Remember the slip 'n' slide? It was the best Summer fun! My sisters and I used to spend hours throwing ourselves down ours in the early 80s. I remember the awesome feeling of sliding along on my tum or my bum. Not a care in the world. The heat of the Summer forgotten.

The kids played for ages and begged for a repeat the next day. The Dads, who couldn't help but join in the fun, managed only one turn each. Each commenting on forgetting how bloody painful it is to belly flop onto a piece of plastic.

Mother nature blocked the kids' slip 'n' slide plans the next day as the temperature dropped and a hail storm came for a thunderous visit. This created another opportunity for exciting outdoor play as the kids tried to catch hail in their hats and on their tongues.

Our weekends away with this group of precious friends have taken a new turn since we all became parents. As I sat down, looking at the scrumptious meal we created together to celebrate a belated Thanksgiving**, I realised we all have a lot to be thankful for. The eleven beautiful little people that sat around the table with us only enhance our friendships and the memories we make together. 

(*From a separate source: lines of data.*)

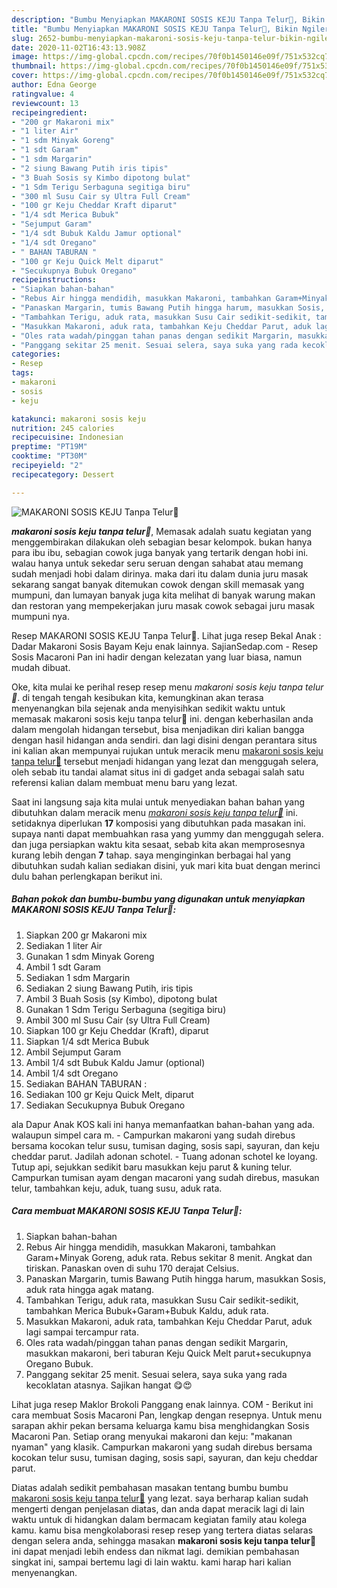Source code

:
 ```yaml
---
description: "Bumbu Menyiapkan MAKARONI SOSIS KEJU Tanpa Telur🥖, Bikin Ngiler"
title: "Bumbu Menyiapkan MAKARONI SOSIS KEJU Tanpa Telur🥖, Bikin Ngiler"
slug: 2652-bumbu-menyiapkan-makaroni-sosis-keju-tanpa-telur-bikin-ngiler
date: 2020-11-02T16:43:13.908Z
image: https://img-global.cpcdn.com/recipes/70f0b1450146e09f/751x532cq70/makaroni-sosis-keju-tanpa-telur🥖-foto-resep-utama.jpg
thumbnail: https://img-global.cpcdn.com/recipes/70f0b1450146e09f/751x532cq70/makaroni-sosis-keju-tanpa-telur🥖-foto-resep-utama.jpg
cover: https://img-global.cpcdn.com/recipes/70f0b1450146e09f/751x532cq70/makaroni-sosis-keju-tanpa-telur🥖-foto-resep-utama.jpg
author: Edna George
ratingvalue: 4
reviewcount: 13
recipeingredient:
- "200 gr Makaroni mix"
- "1 liter Air"
- "1 sdm Minyak Goreng"
- "1 sdt Garam"
- "1 sdm Margarin"
- "2 siung Bawang Putih iris tipis"
- "3 Buah Sosis sy Kimbo dipotong bulat"
- "1 Sdm Terigu Serbaguna segitiga biru"
- "300 ml Susu Cair sy Ultra Full Cream"
- "100 gr Keju Cheddar Kraft diparut"
- "1/4 sdt Merica Bubuk"
- "Sejumput Garam"
- "1/4 sdt Bubuk Kaldu Jamur optional"
- "1/4 sdt Oregano"
- " BAHAN TABURAN "
- "100 gr Keju Quick Melt diparut"
- "Secukupnya Bubuk Oregano"
recipeinstructions:
- "Siapkan bahan-bahan"
- "Rebus Air hingga mendidih, masukkan Makaroni, tambahkan Garam+Minyak Goreng, aduk rata. Rebus sekitar 8 menit. Angkat dan tiriskan. Panaskan oven di suhu 170 derajat Celsius."
- "Panaskan Margarin, tumis Bawang Putih hingga harum, masukkan Sosis, aduk rata hingga agak matang."
- "Tambahkan Terigu, aduk rata, masukkan Susu Cair sedikit-sedikit, tambahkan Merica Bubuk+Garam+Bubuk Kaldu, aduk rata."
- "Masukkan Makaroni, aduk rata, tambahkan Keju Cheddar Parut, aduk lagi sampai tercampur rata."
- "Oles rata wadah/pinggan tahan panas dengan sedikit Margarin, masukkan makaroni, beri taburan Keju Quick Melt parut+secukupnya Oregano Bubuk."
- "Panggang sekitar 25 menit. Sesuai selera, saya suka yang rada kecoklatan atasnya. Sajikan hangat 😋😍"
categories:
- Resep
tags:
- makaroni
- sosis
- keju

katakunci: makaroni sosis keju 
nutrition: 245 calories
recipecuisine: Indonesian
preptime: "PT19M"
cooktime: "PT30M"
recipeyield: "2"
recipecategory: Dessert

---
```



![MAKARONI SOSIS KEJU Tanpa Telur🥖](https://img-global.cpcdn.com/recipes/70f0b1450146e09f/751x532cq70/makaroni-sosis-keju-tanpa-telur🥖-foto-resep-utama.jpg)

<b><i>makaroni sosis keju tanpa telur🥖</i></b>, Memasak adalah suatu kegiatan yang menggembirakan dilakukan oleh sebagian besar kelompok. bukan hanya para ibu ibu, sebagian cowok juga banyak yang tertarik dengan hobi ini. walau hanya untuk sekedar seru seruan dengan sahabat atau memang sudah menjadi hobi dalam dirinya. maka dari itu dalam dunia juru masak sekarang sangat banyak ditemukan cowok dengan skill memasak yang mumpuni, dan lumayan banyak juga kita melihat di banyak warung makan dan restoran yang mempekerjakan juru masak cowok sebagai juru masak mumpuni nya.

Resep MAKARONI SOSIS KEJU Tanpa Telur🥖. Lihat juga resep Bekal Anak : Dadar Makaroni Sosis Bayam Keju enak lainnya. SajianSedap.com - Resep Sosis Macaroni Pan ini hadir dengan kelezatan yang luar biasa, namun mudah dibuat.

Oke, kita mulai ke perihal resep resep menu <i>makaroni sosis keju tanpa telur🥖</i>. di tengah tengah kesibukan kita, kemungkinan akan terasa menyenangkan bila sejenak anda menyisihkan sedikit waktu untuk memasak makaroni sosis keju tanpa telur🥖 ini. dengan keberhasilan anda dalam mengolah hidangan tersebut, bisa menjadikan diri kalian bangga dengan hasil hidangan anda sendiri. dan lagi disini dengan perantara situs ini kalian akan mempunyai rujukan untuk meracik menu <u>makaroni sosis keju tanpa telur🥖</u> tersebut menjadi hidangan yang lezat dan menggugah selera, oleh sebab itu tandai alamat situs ini di gadget anda sebagai salah satu referensi kalian dalam membuat menu baru yang lezat.


Saat ini langsung saja kita mulai untuk menyediakan bahan bahan yang dibutuhkan dalam meracik menu <u><i>makaroni sosis keju tanpa telur🥖</i></u> ini. setidaknya diperlukan <b>17</b> komposisi yang dibutuhkan pada masakan ini. supaya nanti dapat membuahkan rasa yang yummy dan menggugah selera. dan juga persiapkan waktu kita sesaat, sebab kita akan memprosesnya kurang lebih dengan <b>7</b> tahap. saya menginginkan berbagai hal yang dibutuhkan sudah kalian sediakan disini, yuk mari kita buat dengan merinci dulu bahan perlengkapan berikut ini.

<!--inarticleads1-->

##### Bahan pokok dan bumbu-bumbu yang digunakan untuk menyiapkan MAKARONI SOSIS KEJU Tanpa Telur🥖:

1. Siapkan 200 gr Makaroni mix
1. Sediakan 1 liter Air
1. Gunakan 1 sdm Minyak Goreng
1. Ambil 1 sdt Garam
1. Sediakan 1 sdm Margarin
1. Sediakan 2 siung Bawang Putih, iris tipis
1. Ambil 3 Buah Sosis (sy Kimbo), dipotong bulat
1. Gunakan 1 Sdm Terigu Serbaguna (segitiga biru)
1. Ambil 300 ml Susu Cair (sy Ultra Full Cream)
1. Siapkan 100 gr Keju Cheddar (Kraft), diparut
1. Siapkan 1/4 sdt Merica Bubuk
1. Ambil Sejumput Garam
1. Ambil 1/4 sdt Bubuk Kaldu Jamur (optional)
1. Ambil 1/4 sdt Oregano
1. Sediakan  BAHAN TABURAN :
1. Sediakan 100 gr Keju Quick Melt, diparut
1. Sediakan Secukupnya Bubuk Oregano


ala Dapur Anak KOS kali ini hanya memanfaatkan bahan-bahan yang ada. walaupun simpel cara m. - Campurkan makaroni yang sudah direbus bersama kocokan telur susu, tumisan daging, sosis sapi, sayuran, dan keju cheddar parut. Jadilah adonan schotel. - Tuang adonan schotel ke loyang. Tutup api, sejukkan sedikit baru masukkan keju parut &amp; kuning telur. Campurkan tumisan ayam dengan macaroni yang sudah direbus, masukan telur, tambahkan keju, aduk, tuang susu, aduk rata. 

<!--inarticleads2-->

##### Cara membuat MAKARONI SOSIS KEJU Tanpa Telur🥖:

1. Siapkan bahan-bahan
1. Rebus Air hingga mendidih, masukkan Makaroni, tambahkan Garam+Minyak Goreng, aduk rata. Rebus sekitar 8 menit. Angkat dan tiriskan. Panaskan oven di suhu 170 derajat Celsius.
1. Panaskan Margarin, tumis Bawang Putih hingga harum, masukkan Sosis, aduk rata hingga agak matang.
1. Tambahkan Terigu, aduk rata, masukkan Susu Cair sedikit-sedikit, tambahkan Merica Bubuk+Garam+Bubuk Kaldu, aduk rata.
1. Masukkan Makaroni, aduk rata, tambahkan Keju Cheddar Parut, aduk lagi sampai tercampur rata.
1. Oles rata wadah/pinggan tahan panas dengan sedikit Margarin, masukkan makaroni, beri taburan Keju Quick Melt parut+secukupnya Oregano Bubuk.
1. Panggang sekitar 25 menit. Sesuai selera, saya suka yang rada kecoklatan atasnya. Sajikan hangat 😋😍


Lihat juga resep Maklor Brokoli Panggang enak lainnya. COM - Berikut ini cara membuat Sosis Macaroni Pan, lengkap dengan resepnya. Untuk menu sarapan akhir pekan bersama keluarga kamu bisa menghidangkan Sosis Macaroni Pan. Setiap orang menyukai makaroni dan keju: &#34;makanan nyaman&#34; yang klasik. Campurkan makaroni yang sudah direbus bersama kocokan telur susu, tumisan daging, sosis sapi, sayuran, dan keju cheddar parut. 

Diatas adalah sedikit pembahasan masakan tentang bumbu bumbu <u>makaroni sosis keju tanpa telur🥖</u> yang lezat. saya berharap kalian sudah mengerti dengan penjelasan diatas, dan anda dapat meracik lagi di lain waktu untuk di hidangkan dalam bermacam kegiatan family atau kolega kamu. kamu bisa mengkolaborasi resep resep yang tertera diatas selaras dengan selera anda, sehingga masakan <b>makaroni sosis keju tanpa telur🥖</b> ini dapat menjadi lebih endess dan nikmat lagi. demikian pembahasan singkat ini, sampai bertemu lagi di lain waktu. kami harap hari kalian menyenangkan.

The weekend will always be about the home made slip 'n' slide for me. The joy it created for the children who used it and for the parents who put it together.

Did you slip 'n' slide as a kid?


Not a great idea in hindsight. Doo Dah has a cracker of bruise on his thigh following a run-in with said pegs.
** One of my friends is from the US and has put on a Thanksgiving spread for us more times that not in the years she has lived here.